■ Work to be completed: Could you retype the records word for word but without any pictures?

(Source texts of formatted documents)
•••

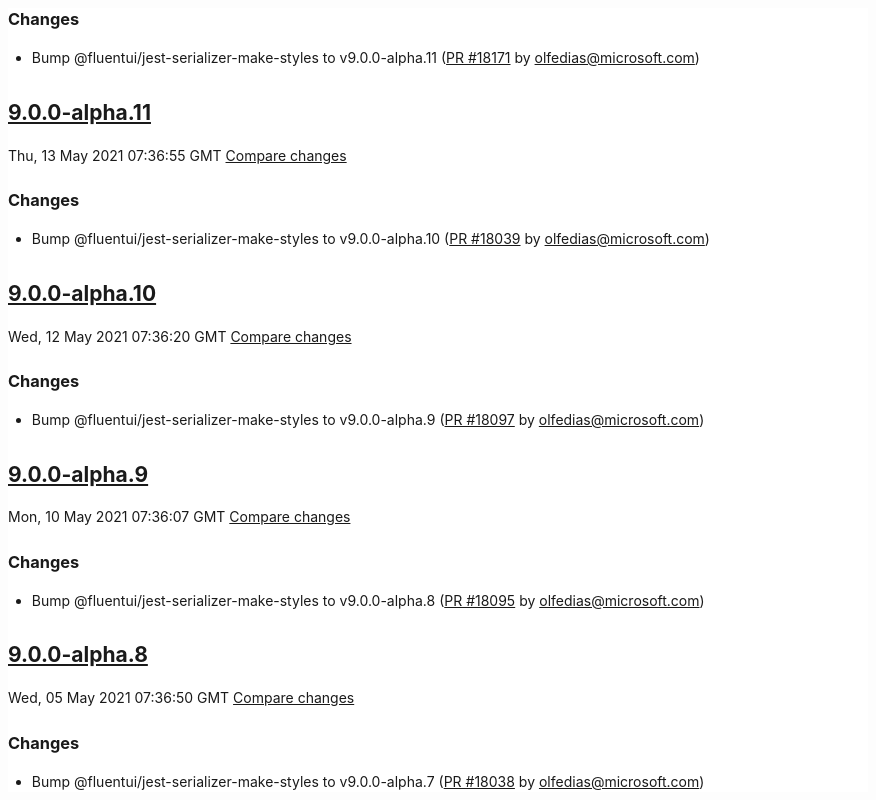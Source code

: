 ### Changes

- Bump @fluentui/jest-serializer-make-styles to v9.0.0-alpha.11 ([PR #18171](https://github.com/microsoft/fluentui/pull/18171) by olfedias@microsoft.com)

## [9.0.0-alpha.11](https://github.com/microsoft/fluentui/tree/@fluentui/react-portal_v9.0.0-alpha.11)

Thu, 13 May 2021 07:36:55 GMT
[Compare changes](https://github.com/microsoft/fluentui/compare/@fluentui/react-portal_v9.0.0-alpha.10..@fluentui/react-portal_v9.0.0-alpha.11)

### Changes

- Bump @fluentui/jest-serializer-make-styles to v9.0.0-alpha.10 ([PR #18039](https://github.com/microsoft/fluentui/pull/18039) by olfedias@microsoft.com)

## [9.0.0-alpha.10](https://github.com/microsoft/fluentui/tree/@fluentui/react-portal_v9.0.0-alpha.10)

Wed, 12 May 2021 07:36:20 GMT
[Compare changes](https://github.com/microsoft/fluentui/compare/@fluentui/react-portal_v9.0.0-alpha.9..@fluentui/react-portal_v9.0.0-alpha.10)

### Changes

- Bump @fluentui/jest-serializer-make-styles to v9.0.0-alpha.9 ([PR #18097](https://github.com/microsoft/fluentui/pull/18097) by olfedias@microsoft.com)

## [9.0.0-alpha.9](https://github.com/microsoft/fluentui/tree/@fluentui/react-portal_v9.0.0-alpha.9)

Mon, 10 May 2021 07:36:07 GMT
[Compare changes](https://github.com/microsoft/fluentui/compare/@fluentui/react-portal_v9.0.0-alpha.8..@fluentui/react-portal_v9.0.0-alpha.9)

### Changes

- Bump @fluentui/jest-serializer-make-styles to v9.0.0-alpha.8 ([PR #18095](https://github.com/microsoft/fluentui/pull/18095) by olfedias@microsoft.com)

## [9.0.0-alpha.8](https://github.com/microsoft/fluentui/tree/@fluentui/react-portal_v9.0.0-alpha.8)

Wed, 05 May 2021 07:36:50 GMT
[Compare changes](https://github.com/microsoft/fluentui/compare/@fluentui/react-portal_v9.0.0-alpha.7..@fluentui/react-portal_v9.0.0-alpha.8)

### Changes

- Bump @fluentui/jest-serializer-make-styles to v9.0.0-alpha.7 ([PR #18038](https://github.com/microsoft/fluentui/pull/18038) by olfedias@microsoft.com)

•••

■ Output of the exercise:
Source code

: ### Changes

- Bump @fluentui/jest-serializer-make-styles to v9.0.0-alpha.11 ([PR #18171](https://github.com/microsoft/fluentui/pull/18171) by olfedias@microsoft.com)

## [9.0.0-alpha.11](https://github.com/microsoft/fluentui/tree/@fluentui/react-portal_v9.0.0-alpha.11)

Thu, 13 May 2021 07:36:55 GMT
[Compare changes](https://github.com/microsoft/fluentui/compare/@fluentui/react-portal_v9.0.0-alpha.10..@fluentui/react-portal_v9.0.0-alpha.11)

### Changes

- Bump @fluentui/jest-serializer-make-styles to v9.0.0-alpha.10 ([PR #18039](https://github.com/microsoft/fluentui/pull/18039) by olfedias@microsoft.com)

## [9.0.0-alpha.10](https://github.com/microsoft/fluentui/tree/@fluentui/react-portal_v9.0.0-alpha.10)

Wed, 12 May 2021 07:36:20 GMT
[Compare changes](https://github.com/microsoft/fluentui/compare/@fluentui/react-portal_v9.0.0-alpha.9..@fluentui/react-portal_v9.0.0-alpha.10)

### Changes

- Bump @fluentui/jest-serializer-make-styles to v9.0.0-alpha.9 ([PR #18097](https://github.com/microsoft/fluentui/pull/18097) by olfedias@microsoft.com)

## [9.0.0-alpha.9](https://github.com/microsoft/fluentui/tree/@fluentui/react-portal_v9.0.0-alpha.9)

Mon, 10 May 2021 07:36:07 GMT
[Compare changes](https://github.com/microsoft/fluentui/compare/@fluentui/react-portal_v9.0.0-alpha.8..@fluentui/react-portal_v9.0.0-alpha.9)

### Changes

- Bump @fluentui/jest-serializer-make-styles to v9.0.0-alpha.8 ([PR #18095](https://github.com/microsoft/fluentui/pull/18095) by olfedias@microsoft.com)

## [9.0.0-alpha.8](https://github.com/microsoft/fluentui/tree/@fluentui/react-portal_v9.0.0-alpha.8)

Wed, 05 May 2021 07:36:50 GMT
[Compare changes](https://github.com/microsoft/fluentui/compare/@fluentui/react-portal_v9.0.0-alpha.7..@fluentui/react-portal_v9.0.0-alpha.8)

### Changes

- Bump @fluentui/jest-serializer-make-styles to v9.0.0-alpha.7 ([PR #18038](https://github.com/microsoft/fluentui/pull/18038) by olfedias@microsoft.com)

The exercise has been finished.